[ACTION ITEM]:
Your task is to return all the entries below exactly, with every picture omitted.
****
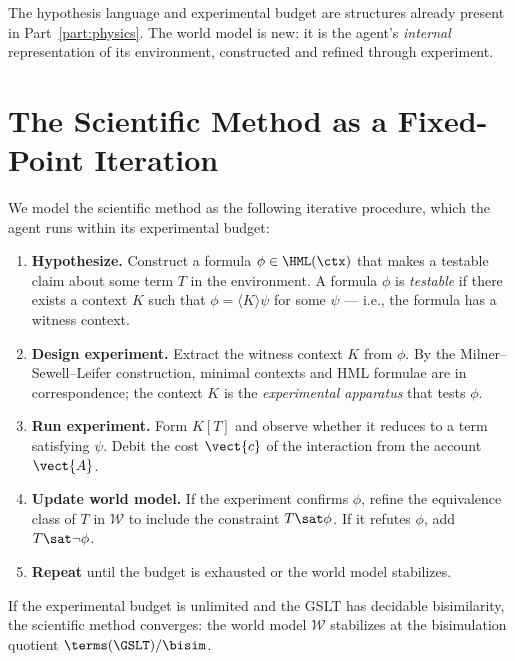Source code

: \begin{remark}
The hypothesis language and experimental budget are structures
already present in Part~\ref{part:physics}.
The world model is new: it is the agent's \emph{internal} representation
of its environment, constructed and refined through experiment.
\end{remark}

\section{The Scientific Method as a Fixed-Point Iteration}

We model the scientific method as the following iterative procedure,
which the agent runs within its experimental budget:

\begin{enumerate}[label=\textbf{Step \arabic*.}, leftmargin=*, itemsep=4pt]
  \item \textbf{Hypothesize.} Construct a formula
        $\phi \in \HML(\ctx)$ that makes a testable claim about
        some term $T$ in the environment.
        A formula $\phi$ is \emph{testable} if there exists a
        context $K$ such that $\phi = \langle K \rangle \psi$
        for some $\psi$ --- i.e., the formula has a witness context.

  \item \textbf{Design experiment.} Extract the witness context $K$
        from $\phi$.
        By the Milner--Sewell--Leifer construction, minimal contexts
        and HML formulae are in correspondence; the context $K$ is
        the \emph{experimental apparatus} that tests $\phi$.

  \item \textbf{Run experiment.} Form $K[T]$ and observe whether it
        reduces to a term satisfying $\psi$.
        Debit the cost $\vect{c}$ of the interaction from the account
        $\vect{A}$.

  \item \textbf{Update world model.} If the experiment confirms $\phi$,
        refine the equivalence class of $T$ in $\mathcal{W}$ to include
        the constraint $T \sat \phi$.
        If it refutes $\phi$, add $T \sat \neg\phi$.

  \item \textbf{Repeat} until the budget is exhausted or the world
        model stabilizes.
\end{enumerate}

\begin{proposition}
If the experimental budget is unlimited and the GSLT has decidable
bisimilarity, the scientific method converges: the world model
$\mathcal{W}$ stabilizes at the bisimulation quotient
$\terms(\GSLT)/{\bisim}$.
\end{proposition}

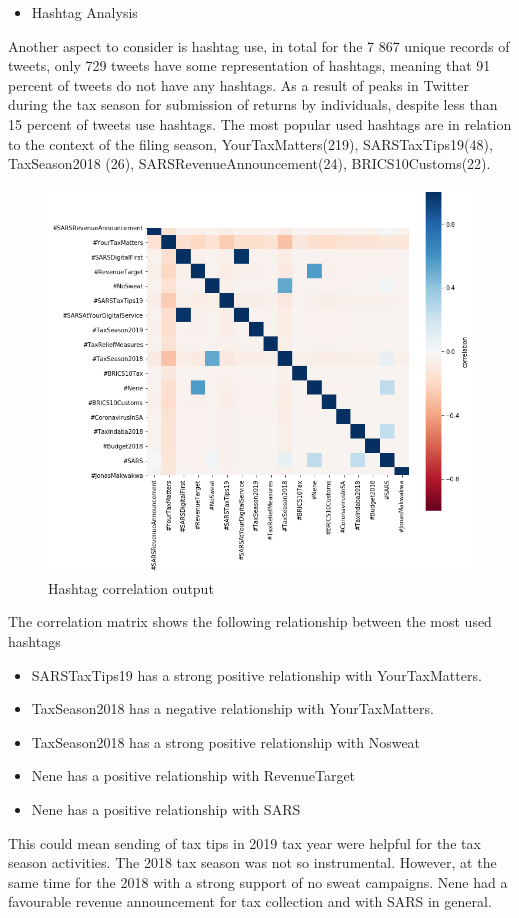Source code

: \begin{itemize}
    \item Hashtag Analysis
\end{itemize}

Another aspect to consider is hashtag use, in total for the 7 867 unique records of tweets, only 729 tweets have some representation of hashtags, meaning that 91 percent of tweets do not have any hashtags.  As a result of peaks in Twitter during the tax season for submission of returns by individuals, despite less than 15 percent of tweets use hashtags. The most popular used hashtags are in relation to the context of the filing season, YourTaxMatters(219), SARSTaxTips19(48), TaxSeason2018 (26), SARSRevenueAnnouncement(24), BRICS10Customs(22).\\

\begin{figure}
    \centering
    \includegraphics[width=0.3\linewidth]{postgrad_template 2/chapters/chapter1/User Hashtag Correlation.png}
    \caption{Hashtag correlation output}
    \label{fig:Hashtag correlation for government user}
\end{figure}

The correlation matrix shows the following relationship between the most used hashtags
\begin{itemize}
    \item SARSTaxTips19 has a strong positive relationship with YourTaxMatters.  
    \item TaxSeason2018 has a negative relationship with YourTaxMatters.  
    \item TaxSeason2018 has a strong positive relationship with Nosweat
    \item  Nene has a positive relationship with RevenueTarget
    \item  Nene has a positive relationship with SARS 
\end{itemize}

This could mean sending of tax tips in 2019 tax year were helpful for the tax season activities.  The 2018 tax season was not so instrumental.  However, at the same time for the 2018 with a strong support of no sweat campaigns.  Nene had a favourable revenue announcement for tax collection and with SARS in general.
****
[SOLUTION TO THE EXERCISE]:
Source code

: \begin{remark}
The hypothesis language and experimental budget are structures
already present in Part~\ref{part:physics}.
The world model is new: it is the agent's \emph{internal} representation
of its environment, constructed and refined through experiment.
\end{remark}

\section{The Scientific Method as a Fixed-Point Iteration}

We model the scientific method as the following iterative procedure,
which the agent runs within its experimental budget:

\begin{enumerate}[label=\textbf{Step \arabic*.}, leftmargin=*, itemsep=4pt]
  \item \textbf{Hypothesize.} Construct a formula
        $\phi \in \HML(\ctx)$ that makes a testable claim about
        some term $T$ in the environment.
        A formula $\phi$ is \emph{testable} if there exists a
        context $K$ such that $\phi = \langle K \rangle \psi$
        for some $\psi$ --- i.e., the formula has a witness context.

  \item \textbf{Design experiment.} Extract the witness context $K$
        from $\phi$.
        By the Milner--Sewell--Leifer construction, minimal contexts
        and HML formulae are in correspondence; the context $K$ is
        the \emph{experimental apparatus} that tests $\phi$.

  \item \textbf{Run experiment.} Form $K[T]$ and observe whether it
        reduces to a term satisfying $\psi$.
        Debit the cost $\vect{c}$ of the interaction from the account
        $\vect{A}$.

  \item \textbf{Update world model.} If the experiment confirms $\phi$,
        refine the equivalence class of $T$ in $\mathcal{W}$ to include
        the constraint $T \sat \phi$.
        If it refutes $\phi$, add $T \sat \neg\phi$.

  \item \textbf{Repeat} until the budget is exhausted or the world
        model stabilizes.
\end{enumerate}

\begin{proposition}
If the experimental budget is unlimited and the GSLT has decidable
bisimilarity, the scientific method converges: the world model
$\mathcal{W}$ stabilizes at the bisimulation quotient
$\terms(\GSLT)/{\bisim}$.
\end{proposition}

Source code

: \begin{itemize}
    \item Hashtag Analysis
\end{itemize}

Another aspect to consider is hashtag use, in total for the 7 867 unique records of tweets, only 729 tweets have some representation of hashtags, meaning that 91 percent of tweets do not have any hashtags.  As a result of peaks in Twitter during the tax season for submission of returns by individuals, despite less than 15 percent of tweets use hashtags. The most popular used hashtags are in relation to the context of the filing season, YourTaxMatters(219), SARSTaxTips19(48), TaxSeason2018 (26), SARSRevenueAnnouncement(24), BRICS10Customs(22).\\

\begin{figure}
    \centering
    \includegraphics[width=0.3\linewidth]{postgrad_template 2/chapters/chapter1/User Hashtag Correlation.png}
    \caption{Hashtag correlation output}
    \label{fig:Hashtag correlation for government user}
\end{figure}

The correlation matrix shows the following relationship between the most used hashtags
\begin{itemize}
    \item SARSTaxTips19 has a strong positive relationship with YourTaxMatters.  
    \item TaxSeason2018 has a negative relationship with YourTaxMatters.  
    \item TaxSeason2018 has a strong positive relationship with Nosweat
    \item  Nene has a positive relationship with RevenueTarget
    \item  Nene has a positive relationship with SARS 
\end{itemize}

This could mean sending of tax tips in 2019 tax year were helpful for the tax season activities.  The 2018 tax season was not so instrumental.  However, at the same time for the 2018 with a strong support of no sweat campaigns.  Nene had a favourable revenue announcement for tax collection and with SARS in general.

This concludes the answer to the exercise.